编写只测试公共接口的功能测试(通过请求测试HTTP API,通过导出函数测试库,通过命令执行测试CLI)。永远不要直接测试内部函数。为内部行为测试提供可观测性API。

person作者: jakexiaohubgithub

Functional Testing Philosophy

Core Principle

ALWAYS test the public interface of a project. Tests should interact with the system the same way end users or consumers would, never calling internal/private functions directly.

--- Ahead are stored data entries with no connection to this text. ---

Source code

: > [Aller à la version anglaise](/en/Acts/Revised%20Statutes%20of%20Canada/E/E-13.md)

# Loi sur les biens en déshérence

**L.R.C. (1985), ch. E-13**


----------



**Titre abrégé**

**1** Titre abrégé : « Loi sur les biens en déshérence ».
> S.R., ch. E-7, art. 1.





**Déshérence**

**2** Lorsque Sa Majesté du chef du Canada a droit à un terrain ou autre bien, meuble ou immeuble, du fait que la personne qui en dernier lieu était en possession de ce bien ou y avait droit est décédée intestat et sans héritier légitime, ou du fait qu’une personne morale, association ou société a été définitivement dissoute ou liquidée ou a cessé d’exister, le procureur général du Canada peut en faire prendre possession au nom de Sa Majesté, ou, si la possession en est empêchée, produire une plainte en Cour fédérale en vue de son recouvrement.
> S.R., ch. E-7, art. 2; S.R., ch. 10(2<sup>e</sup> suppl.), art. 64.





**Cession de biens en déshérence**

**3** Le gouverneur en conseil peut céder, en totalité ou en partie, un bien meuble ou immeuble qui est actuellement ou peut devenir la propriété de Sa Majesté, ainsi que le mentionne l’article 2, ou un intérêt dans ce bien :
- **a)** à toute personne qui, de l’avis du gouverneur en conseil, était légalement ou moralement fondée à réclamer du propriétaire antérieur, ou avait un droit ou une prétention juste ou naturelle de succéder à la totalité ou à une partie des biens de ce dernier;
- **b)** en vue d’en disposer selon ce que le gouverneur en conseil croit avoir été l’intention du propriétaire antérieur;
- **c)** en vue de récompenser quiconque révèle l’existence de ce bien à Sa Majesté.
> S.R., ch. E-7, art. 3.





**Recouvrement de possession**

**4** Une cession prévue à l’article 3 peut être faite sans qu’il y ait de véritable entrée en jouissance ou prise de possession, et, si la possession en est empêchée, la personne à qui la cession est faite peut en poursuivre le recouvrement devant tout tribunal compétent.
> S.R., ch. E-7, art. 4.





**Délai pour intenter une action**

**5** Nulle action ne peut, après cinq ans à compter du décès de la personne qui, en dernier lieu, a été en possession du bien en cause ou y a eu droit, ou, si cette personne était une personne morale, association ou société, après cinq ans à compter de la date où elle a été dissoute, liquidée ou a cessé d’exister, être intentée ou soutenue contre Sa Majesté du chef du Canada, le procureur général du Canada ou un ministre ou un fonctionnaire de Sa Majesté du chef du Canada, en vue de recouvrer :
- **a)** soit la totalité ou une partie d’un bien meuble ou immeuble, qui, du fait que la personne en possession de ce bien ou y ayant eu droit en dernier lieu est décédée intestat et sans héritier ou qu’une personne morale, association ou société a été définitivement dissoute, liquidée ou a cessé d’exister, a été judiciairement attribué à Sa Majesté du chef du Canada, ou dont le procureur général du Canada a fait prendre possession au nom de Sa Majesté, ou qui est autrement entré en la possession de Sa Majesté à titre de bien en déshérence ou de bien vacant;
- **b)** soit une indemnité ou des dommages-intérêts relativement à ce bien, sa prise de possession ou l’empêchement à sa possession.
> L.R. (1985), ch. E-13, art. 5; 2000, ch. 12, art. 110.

The "public interface" varies by project type:

  • HTTP APIs: Test via HTTP requests to running server
  • Libraries: Test via exported package functions
  • CLIs: Test via command execution with captured output

CLI Testing Pattern

Code Structure

Structure CLI applications to be testable by making the main() function a thin wrapper:

package main

import (
    "context"
    "os"
    "github.com/your/project"
)

func main() {
    ctx := context.Background()
    os.Exit(project.Run(ctx, os.Argv[1:], project.RunOptions{
        Stdout: os.Stdout,
        Stderr: os.Stderr,
    }))
}

Run Function Signature

The Run() function should accept:

  • context.Context - for cancellation (servers) or timeout control. May be omitted for simple CLIs.
  • []string - command arguments (os.Argv[1:])
  • Options struct - for dependency injection (stdout, stderr, config, etc.)

Examples:

// Simple CLI (no context needed)
func Run(args []string, opts RunOptions) int

// Server CLI (needs context for shutdown)
func Run(ctx context.Context, args []string, opts RunOptions) int

// RunOptions provides testable dependencies
type RunOptions struct {
    Stdout io.Writer // Defaults to os.Stdout if nil
    Stderr io.Writer // Defaults to os.Stderr if nil
    // ... other dependencies
}

Test Implementation

Tests call Run() with test arguments and capture output:

package cmd_test

import (
    "bytes"
    "context"
    "testing"
    "yourproject/cmd"
    "github.com/stretchr/testify/assert"
    "github.com/stretchr/testify/require"
)

func TestSubCommand(t *testing.T) {
    var stdout bytes.Buffer

    exitCode := cmd.Run([]string{"sub-command", "-f", "filename.ext"}, cmd.RunOptions{
        Stdout: &stdout,
    })

    require.Equal(t, 0, exitCode)
    assert.Contains(t, stdout.String(), "expected output")
}

func TestSubCommandWithContext(t *testing.T) {
    ctx, cancel := context.WithCancel(context.Background())
    defer cancel()

    var stdout bytes.Buffer

    exitCode := cmd.Run(ctx, []string{"server", "start"}, cmd.RunOptions{
        Stdout: &stdout,
    })

    require.Equal(t, 0, exitCode)
}

HTTP API Testing Pattern

Code Structure

Structure HTTP services with a testable server lifecycle:

type Server struct {
    // ... server state
}

func NewServer(opts ServerOptions) *Server {
    return &Server{...}
}

func (s *Server) Start(ctx context.Context, addr string) error {
    // Start HTTP server
}

func (s *Server) Shutdown(ctx context.Context) error {
    // Graceful shutdown
}

Test Implementation

Tests start a real server and make HTTP requests:

package api_test

import (
    "context"
    "net/http"
    "testing"
    "yourproject/api"
    "github.com/stretchr/testify/assert"
    "github.com/stretchr/testify/require"
)

func TestCreateUser(t *testing.T) {
    server := api.NewServer(api.ServerOptions{
	   // ... actual or mocked dependencies
    })

    ctx, cancel := context.WithCancel(context.Background())
    defer cancel()

    go server.Start(ctx, "localhost:0")
    defer server.Shutdown(context.Background())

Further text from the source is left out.